Stored dataset items:
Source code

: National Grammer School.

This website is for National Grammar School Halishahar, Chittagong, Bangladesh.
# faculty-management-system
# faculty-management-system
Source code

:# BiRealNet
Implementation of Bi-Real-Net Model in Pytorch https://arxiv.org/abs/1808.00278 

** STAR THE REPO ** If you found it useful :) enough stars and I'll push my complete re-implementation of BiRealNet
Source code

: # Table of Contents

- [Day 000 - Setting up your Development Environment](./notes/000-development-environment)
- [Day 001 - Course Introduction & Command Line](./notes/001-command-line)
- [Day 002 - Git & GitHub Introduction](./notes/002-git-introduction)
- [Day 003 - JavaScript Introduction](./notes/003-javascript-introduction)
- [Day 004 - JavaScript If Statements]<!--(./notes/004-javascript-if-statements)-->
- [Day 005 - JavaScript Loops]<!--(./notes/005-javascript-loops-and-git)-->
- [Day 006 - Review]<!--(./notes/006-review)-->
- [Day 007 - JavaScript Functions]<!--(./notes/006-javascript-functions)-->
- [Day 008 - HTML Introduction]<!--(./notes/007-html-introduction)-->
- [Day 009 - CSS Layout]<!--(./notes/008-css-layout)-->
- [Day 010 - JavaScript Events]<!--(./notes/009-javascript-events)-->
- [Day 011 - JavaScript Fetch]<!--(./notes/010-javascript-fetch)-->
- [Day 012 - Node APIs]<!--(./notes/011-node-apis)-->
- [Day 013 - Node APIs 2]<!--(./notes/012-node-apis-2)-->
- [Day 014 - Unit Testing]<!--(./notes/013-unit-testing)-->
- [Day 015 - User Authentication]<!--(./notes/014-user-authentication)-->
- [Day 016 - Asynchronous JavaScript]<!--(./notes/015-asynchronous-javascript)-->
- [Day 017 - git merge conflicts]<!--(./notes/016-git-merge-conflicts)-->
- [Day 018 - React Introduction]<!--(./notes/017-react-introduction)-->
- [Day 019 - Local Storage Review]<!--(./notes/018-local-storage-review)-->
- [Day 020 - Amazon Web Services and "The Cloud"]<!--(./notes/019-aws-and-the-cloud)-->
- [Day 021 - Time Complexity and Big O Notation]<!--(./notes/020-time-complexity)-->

▸ **YOUR GOAL**
Output all entries exactly as given above.

▸ **SOLUTION**
Source code

: National Grammer School.

This website is for National Grammar School Halishahar, Chittagong, Bangladesh.
# faculty-management-system
# faculty-management-system
Source code

:# BiRealNet
Implementation of Bi-Real-Net Model in Pytorch https://arxiv.org/abs/1808.00278 

** STAR THE REPO ** If you found it useful :) enough stars and I'll push my complete re-implementation of BiRealNet
Source code

: # Table of Contents

- [Day 000 - Setting up your Development Environment](./notes/000-development-environment)
- [Day 001 - Course Introduction & Command Line](./notes/001-command-line)
- [Day 002 - Git & GitHub Introduction](./notes/002-git-introduction)
- [Day 003 - JavaScript Introduction](./notes/003-javascript-introduction)
- [Day 004 - JavaScript If Statements]<!--(./notes/004-javascript-if-statements)-->
- [Day 005 - JavaScript Loops]<!--(./notes/005-javascript-loops-and-git)-->
- [Day 006 - Review]<!--(./notes/006-review)-->
- [Day 007 - JavaScript Functions]<!--(./notes/006-javascript-functions)-->
- [Day 008 - HTML Introduction]<!--(./notes/007-html-introduction)-->
- [Day 009 - CSS Layout]<!--(./notes/008-css-layout)-->
- [Day 010 - JavaScript Events]<!--(./notes/009-javascript-events)-->
- [Day 011 - JavaScript Fetch]<!--(./notes/010-javascript-fetch)-->
- [Day 012 - Node APIs]<!--(./notes/011-node-apis)-->
- [Day 013 - Node APIs 2]<!--(./notes/012-node-apis-2)-->
- [Day 014 - Unit Testing]<!--(./notes/013-unit-testing)-->
- [Day 015 - User Authentication]<!--(./notes/014-user-authentication)-->
- [Day 016 - Asynchronous JavaScript]<!--(./notes/015-asynchronous-javascript)-->
- [Day 017 - git merge conflicts]<!--(./notes/016-git-merge-conflicts)-->
- [Day 018 - React Introduction]<!--(./notes/017-react-introduction)-->
- [Day 019 - Local Storage Review]<!--(./notes/018-local-storage-review)-->
- [Day 020 - Amazon Web Services and "The Cloud"]<!--(./notes/019-aws-and-the-cloud)-->
- [Day 021 - Time Complexity and Big O Notation]<!--(./notes/020-time-complexity)-->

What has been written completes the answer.